Scontri con polizia a manifestazione dei ristoratori davanti alla Camera: due agenti feriti

Tensione davanti alla Camera dei deputati, con scontri tra le forze dell’ordine, schierate in assetto antisommossa a protezione di piazza Montecitorio, e i partecipanti a una manifestazione indetta dagli esercenti, tra cui ristoratori, gestori di palestre, venditori ambulanti. I manifestanti chiedono al governo Draghi riaperture immediate. I poliziotti hanno contenuto diverse cariche di alleggerimento i tentativi di alcune persone di sfondare le transenne poste davanti alla piazza. Lanciati alcuni fumogeni e alcune bottiglie all’indirizzo delle forze dell’ordine. Un poliziotto sarebbe stato ferito alla testa e alcune persone sarebbero state fermate e identificate. Stando a quanto si apprende, l’agente è stato ferito al volto: avrebbe ricevuto una prima medicazione a Palazzo Chigi, sede del Governo, ma in seguito sarebbe stato trasferito al pronto soccorso per accertamenti. Secondo quanto riporta l’agenzia AdnKronos un altro poliziotto è stato ferito durante gli scontri. L’agente ha riportato un taglio alla testa ed è stato accompagnato al pronto soccorso in ambulanza.

In molti, tra i partecipanti alla manifestazione, non indossano la mascherina. “Siamo imprenditori, non delinquenti”, urlano ai megafoni i commercianti e ristoratori chiedendo riaperture. Quattro persone rappresentanti dei manifestanti sono stati fatti entrare alla Camera.

Stando a quanto ricostruito, alcuni manifestanti, qualche decina, hanno tentato di sfondare il cordone delle forze dell’ordine. Prima dei disordini aveva preso la parola al centro della piazza anche il deputato Vittorio Sgarbi. Al microfono ha parlato anche Luca Marsella, esponente del movimento di estrema destra CasaPound.  “Siamo qui per dare sostegno a italiani che non si arrendono e che hanno il coraggio di opporsi ad una gestione criminale dell’emergenza sanitaria del governo, anche rischiando in prima persona. Noi siamo al loro fianco e non solo a parole, ed anche se e’ politicamente scorretto sostenere chi non ha intenzione di sottostare alle folli imposizioni del governo, crediamo che sia assolutamente necessario ed inevitabile ribellarsi a Dpcm, già dichiarati incostituzionali dai giudici, che calpestano il diritto al lavoro. Quella di oggi è una protesta sacrosanta come lo è la loro rabbia. Non intendiamo vedere il nostro popolo morire un Dpcm alla volta”, ha dichiarato Marsella.

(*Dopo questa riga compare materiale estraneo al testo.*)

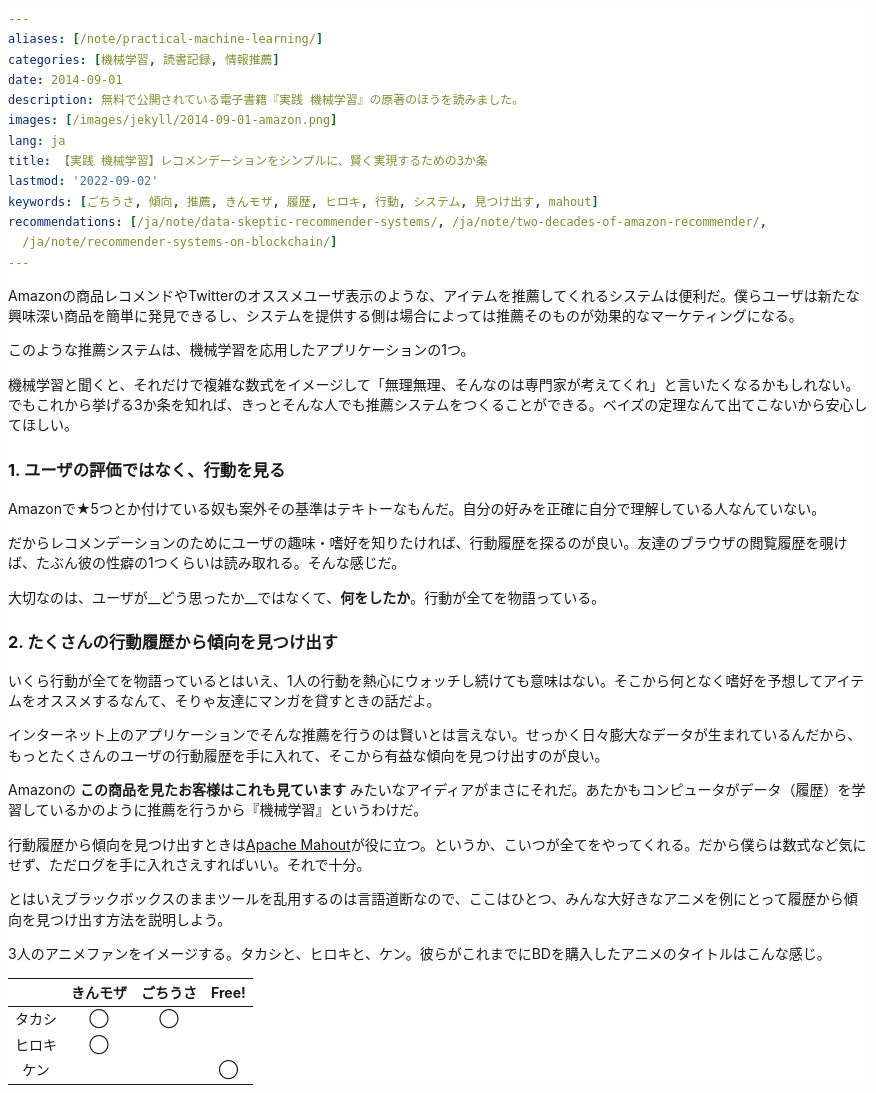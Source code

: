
 ```yaml
---
aliases: [/note/practical-machine-learning/]
categories: [機械学習, 読書記録, 情報推薦]
date: 2014-09-01
description: 無料で公開されている電子書籍『実践 機械学習』の原著のほうを読みました。
images: [/images/jekyll/2014-09-01-amazon.png]
lang: ja
title: 【実践 機械学習】レコメンデーションをシンプルに、賢く実現するための3か条
lastmod: '2022-09-02'
keywords: [ごちうさ, 傾向, 推薦, きんモザ, 履歴, ヒロキ, 行動, システム, 見つけ出す, mahout]
recommendations: [/ja/note/data-skeptic-recommender-systems/, /ja/note/two-decades-of-amazon-recommender/,
  /ja/note/recommender-systems-on-blockchain/]
---
```


Amazonの商品レコメンドやTwitterのオススメユーザ表示のような、アイテムを推薦してくれるシステムは便利だ。僕らユーザは新たな興味深い商品を簡単に発見できるし、システムを提供する側は場合によっては推薦そのものが効果的なマーケティングになる。

このような推薦システムは、機械学習を応用したアプリケーションの1つ。

機械学習と聞くと、それだけで複雑な数式をイメージして「無理無理、そんなのは専門家が考えてくれ」と言いたくなるかもしれない。でもこれから挙げる3か条を知れば、きっとそんな人でも推薦システムをつくることができる。ベイズの定理なんて出てこないから安心してほしい。

### 1. ユーザの評価ではなく、行動を見る

Amazonで★5つとか付けている奴も案外その基準はテキトーなもんだ。自分の好みを正確に自分で理解している人なんていない。

だからレコメンデーションのためにユーザの趣味・嗜好を知りたければ、行動履歴を探るのが良い。友達のブラウザの閲覧履歴を覗けば、たぶん彼の性癖の1つくらいは読み取れる。そんな感じだ。

大切なのは、ユーザが__どう思ったか__ではなくて、__何をしたか__。行動が全てを物語っている。

### 2. たくさんの行動履歴から傾向を見つけ出す

いくら行動が全てを物語っているとはいえ、1人の行動を熱心にウォッチし続けても意味はない。そこから何となく嗜好を予想してアイテムをオススメするなんて、そりゃ友達にマンガを貸すときの話だよ。

インターネット上のアプリケーションでそんな推薦を行うのは賢いとは言えない。せっかく日々膨大なデータが生まれているんだから、もっとたくさんのユーザの行動履歴を手に入れて、そこから有益な傾向を見つけ出すのが良い。

Amazonの __この商品を見たお客様はこれも見ています__ みたいなアイディアがまさにそれだ。あたかもコンピュータがデータ（履歴）を学習しているかのように推薦を行うから『機械学習』というわけだ。

行動履歴から傾向を見つけ出すときは[Apache Mahout](https://mahout.apache.org/)が役に立つ。というか、こいつが全てをやってくれる。だから僕らは数式など気にせず、ただログを手に入れさえすればいい。それで十分。

とはいえブラックボックスのままツールを乱用するのは言語道断なので、ここはひとつ、みんな大好きなアニメを例にとって履歴から傾向を見つけ出す方法を説明しよう。

3人のアニメファンをイメージする。タカシと、ヒロキと、ケン。彼らがこれまでにBDを購入したアニメのタイトルはこんな感じ。

|  | きんモザ | ごちうさ | Free! |
|:------:|:--------:|:--------:|:-----:|
| タカシ | ◯ | ◯ |  |
| ヒロキ | ◯ |  |  |
| ケン |  |  | ◯ |
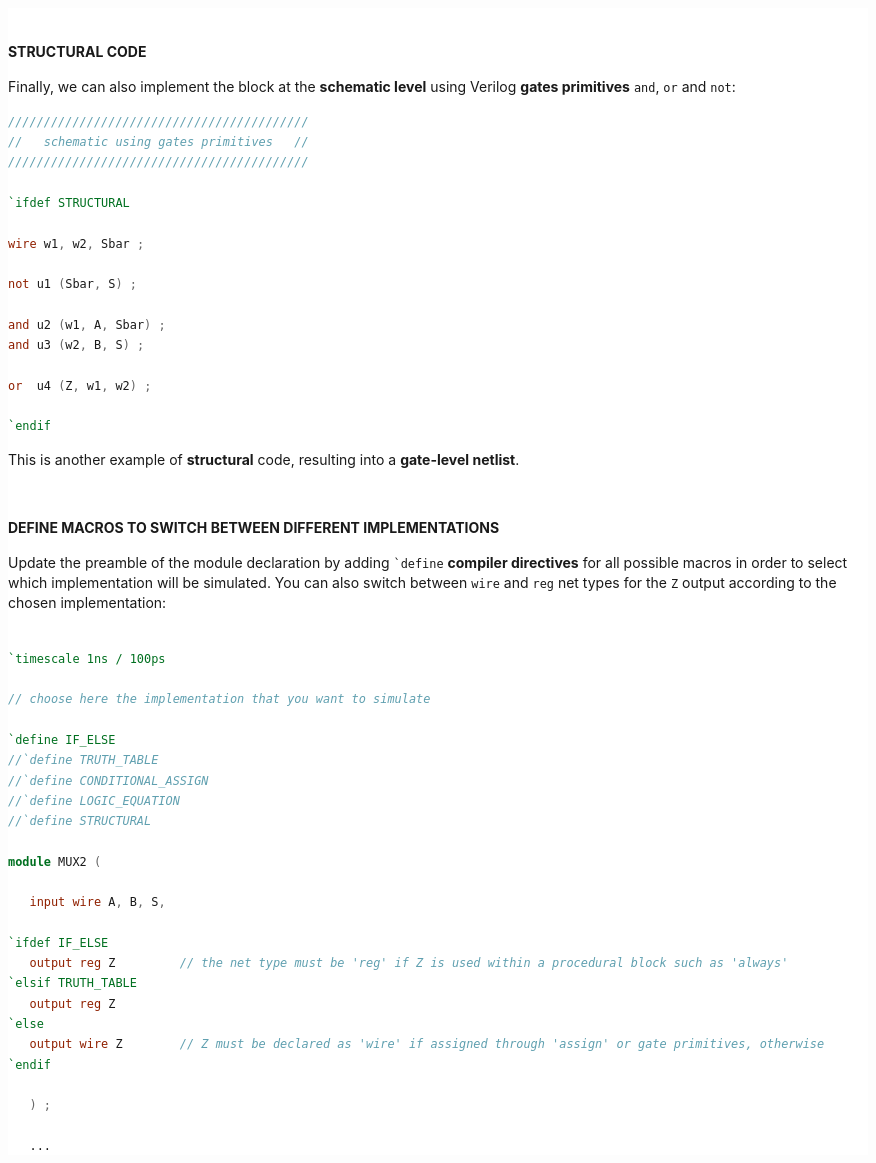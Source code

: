 
<br />

**STRUCTURAL CODE**

Finally, we can also implement the block at the **schematic level** using Verilog **gates primitives** `and`, `or` and `not`:


```verilog
//////////////////////////////////////////
//   schematic using gates primitives   //
//////////////////////////////////////////

`ifdef STRUCTURAL

wire w1, w2, Sbar ;

not u1 (Sbar, S) ;

and u2 (w1, A, Sbar) ;
and u3 (w2, B, S) ;

or  u4 (Z, w1, w2) ;

`endif
```

This is another example of **structural** code, resulting into a **gate-level netlist**.

<br />

**DEFINE MACROS TO SWITCH BETWEEN DIFFERENT IMPLEMENTATIONS**

Update the preamble of the module declaration by adding `` `define `` **compiler directives** for all possible macros
in order to select which implementation will be simulated. You can also switch between `wire` and `reg` net types for the
`Z` output according to the chosen implementation:

```verilog

`timescale 1ns / 100ps

// choose here the implementation that you want to simulate 

`define IF_ELSE
//`define TRUTH_TABLE
//`define CONDITIONAL_ASSIGN
//`define LOGIC_EQUATION
//`define STRUCTURAL

module MUX2 (

   input wire A, B, S,

`ifdef IF_ELSE
   output reg Z         // the net type must be 'reg' if Z is used within a procedural block such as 'always'
`elsif TRUTH_TABLE
   output reg Z
`else  
   output wire Z        // Z must be declared as 'wire' if assigned through 'assign' or gate primitives, otherwise
`endif

   ) ;

   ...
```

Con queste parole su Facebook annunciava la manifestazione il movimento IoApro: “Saremo tanti, migliaia.E soltanto in migliaia a Roma, potremo cambiare le cose per far sì che il 7 tutti possano riaprire. Piazza di Spagna ci andava stretta. Decine di Pulman in partenza da tutta Italia”. Domani l’intenzione degli aderenti al movimento è quella di riaprire i ristoranti nonostante i divieti del governo.